Tendría que arremangarme los años para recordar a Margarito, tan frágil como una
golondrina crespa en la escuela pública de mi infancia. La escuelita Ochagavía,
«nuestro norte luz y guía», voceaba el himno de la mañana escolar, ya borroso por los
tierrales secos en la zona sur de Santiago, en esas nubes de polvo donde los niños
machos pichangueaban el recreo; los hombrecitos proletarios, jugando juegos de
hombres, brusquedades de hombres, palmetazos de hombres. Tan diminutos y ya
ejercían las ventajas del machismo burlón, humillando a Margarito, riéndose de él
porque no participaba del violento rito de la infancia obrera. Porque se mantenía
distante mirando de lejos al cabrerío revoltoso revolcándose en el suelo, mancornados
a puñetazos en la competencia matona de esa enana virilidad.

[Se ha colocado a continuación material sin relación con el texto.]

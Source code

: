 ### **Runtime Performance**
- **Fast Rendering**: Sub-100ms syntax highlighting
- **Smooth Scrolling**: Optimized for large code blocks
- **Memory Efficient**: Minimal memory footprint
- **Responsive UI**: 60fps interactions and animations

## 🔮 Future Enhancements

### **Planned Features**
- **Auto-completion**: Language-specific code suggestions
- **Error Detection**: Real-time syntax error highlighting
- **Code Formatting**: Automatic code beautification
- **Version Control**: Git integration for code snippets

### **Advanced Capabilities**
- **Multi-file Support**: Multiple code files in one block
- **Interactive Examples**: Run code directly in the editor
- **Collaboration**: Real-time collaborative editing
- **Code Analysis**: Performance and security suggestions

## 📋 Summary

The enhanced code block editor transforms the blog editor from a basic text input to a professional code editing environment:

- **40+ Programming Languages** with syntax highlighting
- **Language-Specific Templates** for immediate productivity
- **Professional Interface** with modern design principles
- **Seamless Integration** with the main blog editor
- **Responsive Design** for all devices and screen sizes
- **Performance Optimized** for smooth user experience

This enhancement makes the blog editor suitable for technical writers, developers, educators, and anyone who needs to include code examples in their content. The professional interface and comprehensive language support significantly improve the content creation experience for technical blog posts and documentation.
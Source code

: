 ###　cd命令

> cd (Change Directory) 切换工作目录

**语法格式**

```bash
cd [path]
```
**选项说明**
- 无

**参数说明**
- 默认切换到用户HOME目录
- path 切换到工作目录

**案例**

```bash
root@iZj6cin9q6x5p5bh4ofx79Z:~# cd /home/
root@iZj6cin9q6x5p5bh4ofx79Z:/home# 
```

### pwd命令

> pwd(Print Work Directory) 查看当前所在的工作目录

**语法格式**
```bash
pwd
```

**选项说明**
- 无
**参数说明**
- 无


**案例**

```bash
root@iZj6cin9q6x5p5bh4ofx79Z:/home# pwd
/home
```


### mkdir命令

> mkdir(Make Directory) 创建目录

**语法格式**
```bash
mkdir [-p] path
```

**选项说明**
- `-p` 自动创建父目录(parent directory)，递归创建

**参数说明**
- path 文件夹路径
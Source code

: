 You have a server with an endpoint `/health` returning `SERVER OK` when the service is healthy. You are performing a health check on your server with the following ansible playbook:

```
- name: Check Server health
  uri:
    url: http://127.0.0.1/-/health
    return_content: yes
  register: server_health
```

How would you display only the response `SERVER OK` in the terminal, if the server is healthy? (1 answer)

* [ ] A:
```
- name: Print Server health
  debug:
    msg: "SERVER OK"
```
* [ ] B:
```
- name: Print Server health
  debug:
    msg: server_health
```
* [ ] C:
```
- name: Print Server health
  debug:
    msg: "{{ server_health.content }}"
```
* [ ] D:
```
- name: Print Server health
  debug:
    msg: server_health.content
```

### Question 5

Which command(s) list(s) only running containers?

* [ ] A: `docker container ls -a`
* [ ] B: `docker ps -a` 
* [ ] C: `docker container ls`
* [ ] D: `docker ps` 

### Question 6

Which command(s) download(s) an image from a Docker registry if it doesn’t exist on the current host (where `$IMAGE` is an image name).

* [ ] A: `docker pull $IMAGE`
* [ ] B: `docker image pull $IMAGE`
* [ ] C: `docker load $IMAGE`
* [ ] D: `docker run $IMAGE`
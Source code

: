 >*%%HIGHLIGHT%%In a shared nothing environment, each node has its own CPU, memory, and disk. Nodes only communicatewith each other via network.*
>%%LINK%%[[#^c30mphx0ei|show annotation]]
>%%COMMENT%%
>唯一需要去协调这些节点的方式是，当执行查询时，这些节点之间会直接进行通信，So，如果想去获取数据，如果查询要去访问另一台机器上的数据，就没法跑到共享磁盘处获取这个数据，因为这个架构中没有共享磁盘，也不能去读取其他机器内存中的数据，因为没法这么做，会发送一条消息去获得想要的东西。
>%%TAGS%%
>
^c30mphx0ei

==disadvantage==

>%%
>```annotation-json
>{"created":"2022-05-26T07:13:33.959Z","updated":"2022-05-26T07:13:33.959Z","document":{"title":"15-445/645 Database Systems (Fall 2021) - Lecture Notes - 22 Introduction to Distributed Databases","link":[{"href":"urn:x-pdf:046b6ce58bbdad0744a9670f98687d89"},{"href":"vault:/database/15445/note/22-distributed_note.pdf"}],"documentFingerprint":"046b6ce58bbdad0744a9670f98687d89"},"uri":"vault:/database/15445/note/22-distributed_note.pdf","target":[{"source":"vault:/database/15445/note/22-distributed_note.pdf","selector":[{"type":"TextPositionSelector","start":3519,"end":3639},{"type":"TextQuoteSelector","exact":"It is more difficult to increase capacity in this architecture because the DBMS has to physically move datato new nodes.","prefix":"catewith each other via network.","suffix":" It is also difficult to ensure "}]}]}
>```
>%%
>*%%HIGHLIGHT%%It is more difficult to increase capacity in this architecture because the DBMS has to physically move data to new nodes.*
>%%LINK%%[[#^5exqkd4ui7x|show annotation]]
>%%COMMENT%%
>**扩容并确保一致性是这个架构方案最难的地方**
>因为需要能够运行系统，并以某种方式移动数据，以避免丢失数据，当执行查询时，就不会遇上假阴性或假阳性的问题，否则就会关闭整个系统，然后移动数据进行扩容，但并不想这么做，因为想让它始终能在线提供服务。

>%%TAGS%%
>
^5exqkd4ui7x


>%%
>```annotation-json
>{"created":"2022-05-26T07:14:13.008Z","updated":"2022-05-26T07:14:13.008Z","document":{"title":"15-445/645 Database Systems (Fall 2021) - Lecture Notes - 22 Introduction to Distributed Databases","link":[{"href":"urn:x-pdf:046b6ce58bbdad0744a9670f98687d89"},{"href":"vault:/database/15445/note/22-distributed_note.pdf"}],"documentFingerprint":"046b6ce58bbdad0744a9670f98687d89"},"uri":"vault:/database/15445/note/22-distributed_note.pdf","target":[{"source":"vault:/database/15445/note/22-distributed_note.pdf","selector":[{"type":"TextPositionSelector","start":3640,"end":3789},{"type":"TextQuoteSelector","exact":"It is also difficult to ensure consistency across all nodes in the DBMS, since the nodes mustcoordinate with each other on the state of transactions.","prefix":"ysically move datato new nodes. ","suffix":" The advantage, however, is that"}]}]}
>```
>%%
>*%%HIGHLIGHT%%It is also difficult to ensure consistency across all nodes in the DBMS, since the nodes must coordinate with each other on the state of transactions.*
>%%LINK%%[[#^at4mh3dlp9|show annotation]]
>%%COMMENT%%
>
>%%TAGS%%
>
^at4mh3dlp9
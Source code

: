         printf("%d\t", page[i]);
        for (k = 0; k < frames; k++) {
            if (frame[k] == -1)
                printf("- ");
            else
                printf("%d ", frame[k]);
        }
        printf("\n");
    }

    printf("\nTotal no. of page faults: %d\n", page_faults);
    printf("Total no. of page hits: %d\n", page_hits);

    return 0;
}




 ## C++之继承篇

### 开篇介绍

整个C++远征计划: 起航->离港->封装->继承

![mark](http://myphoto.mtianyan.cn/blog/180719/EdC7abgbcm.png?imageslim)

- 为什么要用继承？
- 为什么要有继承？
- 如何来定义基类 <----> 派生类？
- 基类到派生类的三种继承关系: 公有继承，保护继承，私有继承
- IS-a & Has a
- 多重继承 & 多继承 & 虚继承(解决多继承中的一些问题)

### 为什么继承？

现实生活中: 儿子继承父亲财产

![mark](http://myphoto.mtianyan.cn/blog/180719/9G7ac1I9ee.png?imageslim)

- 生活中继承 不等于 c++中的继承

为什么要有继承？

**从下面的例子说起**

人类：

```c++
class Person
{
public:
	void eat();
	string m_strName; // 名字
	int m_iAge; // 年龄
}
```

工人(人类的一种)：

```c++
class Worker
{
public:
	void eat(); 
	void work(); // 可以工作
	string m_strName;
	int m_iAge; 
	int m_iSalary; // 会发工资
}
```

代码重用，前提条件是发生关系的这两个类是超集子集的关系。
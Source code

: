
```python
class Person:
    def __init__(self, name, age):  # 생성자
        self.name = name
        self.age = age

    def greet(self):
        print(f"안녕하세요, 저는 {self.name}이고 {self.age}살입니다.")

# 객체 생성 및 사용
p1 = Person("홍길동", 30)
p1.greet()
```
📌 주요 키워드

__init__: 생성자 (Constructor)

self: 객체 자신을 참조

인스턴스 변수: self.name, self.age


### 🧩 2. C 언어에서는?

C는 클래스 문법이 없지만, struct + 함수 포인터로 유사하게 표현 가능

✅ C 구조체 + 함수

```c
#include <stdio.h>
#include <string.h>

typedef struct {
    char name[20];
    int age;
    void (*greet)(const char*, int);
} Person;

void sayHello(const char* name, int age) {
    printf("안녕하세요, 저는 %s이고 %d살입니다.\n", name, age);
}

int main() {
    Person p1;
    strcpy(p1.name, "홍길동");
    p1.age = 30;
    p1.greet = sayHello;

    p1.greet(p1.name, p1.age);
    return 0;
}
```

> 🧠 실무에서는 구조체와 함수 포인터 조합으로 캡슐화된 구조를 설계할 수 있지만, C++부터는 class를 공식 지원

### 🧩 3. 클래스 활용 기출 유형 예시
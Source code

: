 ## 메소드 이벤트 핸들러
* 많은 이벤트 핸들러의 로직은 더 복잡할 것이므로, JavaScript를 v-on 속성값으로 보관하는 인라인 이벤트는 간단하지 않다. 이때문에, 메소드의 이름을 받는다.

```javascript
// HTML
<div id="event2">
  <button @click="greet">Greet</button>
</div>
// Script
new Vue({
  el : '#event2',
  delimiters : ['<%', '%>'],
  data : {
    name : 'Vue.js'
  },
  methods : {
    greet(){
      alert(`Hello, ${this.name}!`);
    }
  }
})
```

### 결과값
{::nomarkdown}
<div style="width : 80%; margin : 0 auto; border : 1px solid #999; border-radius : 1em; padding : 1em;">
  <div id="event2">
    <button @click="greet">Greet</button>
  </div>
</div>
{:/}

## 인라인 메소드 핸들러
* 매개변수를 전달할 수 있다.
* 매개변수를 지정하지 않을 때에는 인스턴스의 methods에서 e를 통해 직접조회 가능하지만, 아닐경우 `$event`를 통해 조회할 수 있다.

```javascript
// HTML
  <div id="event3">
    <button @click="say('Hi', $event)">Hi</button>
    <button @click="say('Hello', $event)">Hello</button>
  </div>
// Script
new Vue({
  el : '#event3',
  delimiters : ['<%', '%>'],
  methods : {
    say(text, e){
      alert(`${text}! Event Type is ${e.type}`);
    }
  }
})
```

Y parecía que Margarito, vaporoso, despreciaba profundamente la prepotencia de sus
compañeros, esa única forma bruta de comunicarse que practican los hombres. Por
eso se aislaba de los grupos en la soledad mocosa de anidarse un rincón lejos del patio.
Margarito nunca reía en la bandada jilguera que animaba la mañana. Margarito no era
feliz, como todos los niños a esa edad cuando el mundo es una pelota de barro azul.
Margarito tenía los ojos grandes, siempre anegados a punto de llorar, al borde
lagrimero de su penita; por cualquier cosa, por el chiste más insignificante soltaba la
muda catarata de su llanto. Margarito era así, un pajarillo sentimental que regaba la
tierra seca de mi escuela pobre. Margarito era el hazmerreír de la clase, el juego
preferido de los cabros grandes que le gritaban «Margarito maricón puso un huevo en
el cajón». No lo dejaban en paz con la letanía cruel de ese coro que no paraba hasta
hacerlo llorar. Hasta que sus ojazos nerviosos se vidriaban con el amargo suero que
hería sus mejillas.
Margarito era así, un pétalo fino y lluvioso en medio de la borrasca pioja del piñén
estudiantil. A esa edad, cuando la niñez asume la perversión como un entretenido
juego torturando al más débil, al más diferente del colegio, que escapaba al modelo
masculino impuesto por padres y profesores. Y ese era el caso de Margarito,
nombrado así, burlado así, por los pailones del curso que, groseros, imitaban su
caminar de pichón amanerado, sus pasitos coligües cuando tenía que salir a la pizarra
transpirando, como pisando huevos en su extraño desplazamiento de cigüeña cachorra
rumbo a la patriarcal educación.
Lo recuerdo tan solo, en ese tristísimo exilio de princesita traspapelada en un cuento
equivocado. Lo veo así, al borde de la crisis esa mañana del sesenta cuando Caritas-
Chile regaló un montón de ropa norteamericana para la escuelita Ochagavía. Eran
fardos gigantes de pantalones, poleras, zapatos, camisas y casacas que los curas
habían seleccionado para los niños varones. Tiras usadas que el imperio repartía a
Sudamérica para tranquilizar su conciencia. Trapos multicolores, que los chiquillos se
probaban entre risas y tirones. Y en medio de esa alegre selección, apareció un
vestido, un largo y floreado camisón que los cabros sacaron calladamente del bulto. Lo
extrajeron mirándose con maldadosa complicidad. Margarito, como siempre, flotaba
más allá del bullicio en la balsa expatriada de su lejano navegar. Por eso no se percató
cuando lo rodearon sujetándolo entre todos, y a la fuerza le metieron el vestido por la
cabeza, vistiéndolo bruscamente con esa prenda de mujer. Creo que nunca olvidaré
esa escena de Margarito con los ojos empañados, envuelto en la percala floral de su
triste primavera. Lo veo a pesar de los años, interrogando al mundo que se cerraba
para él en una ronda de carcajadas. Lo sigo viendo acurrucado, como una palomita
llorona mirando las bocas burlescas de los niños, desfiguradas por el océano
inconsolable de su amargo lagrimal.
Han pasado los años, llorosos, terribles, malvados, y jamás se me forró ese cuadro,
como tampoco la chispa agradecida que brilló en sus pupilas cuando, compartiendo las
burlas, me acerqué para ayudarlo a quitarse el vestido. Nunca más vi a Margarito
desde ese final de curso, tampoco supe que pasó con él desde esa violenta infancia
que compartimos los niños raros, como una preparatoria frente al mundo para asumir
la adolescencia y luego la adultez en el caracoleante escupitajo de los días que vinieron
coronados de crueldad. Es posible que su pasar de alondra empapada haya naufragado
en esa travesía de intolerancia, donde el trote brusco del más fuerte estampó en sus
suelas el celofán estropeado de un ala colibrí.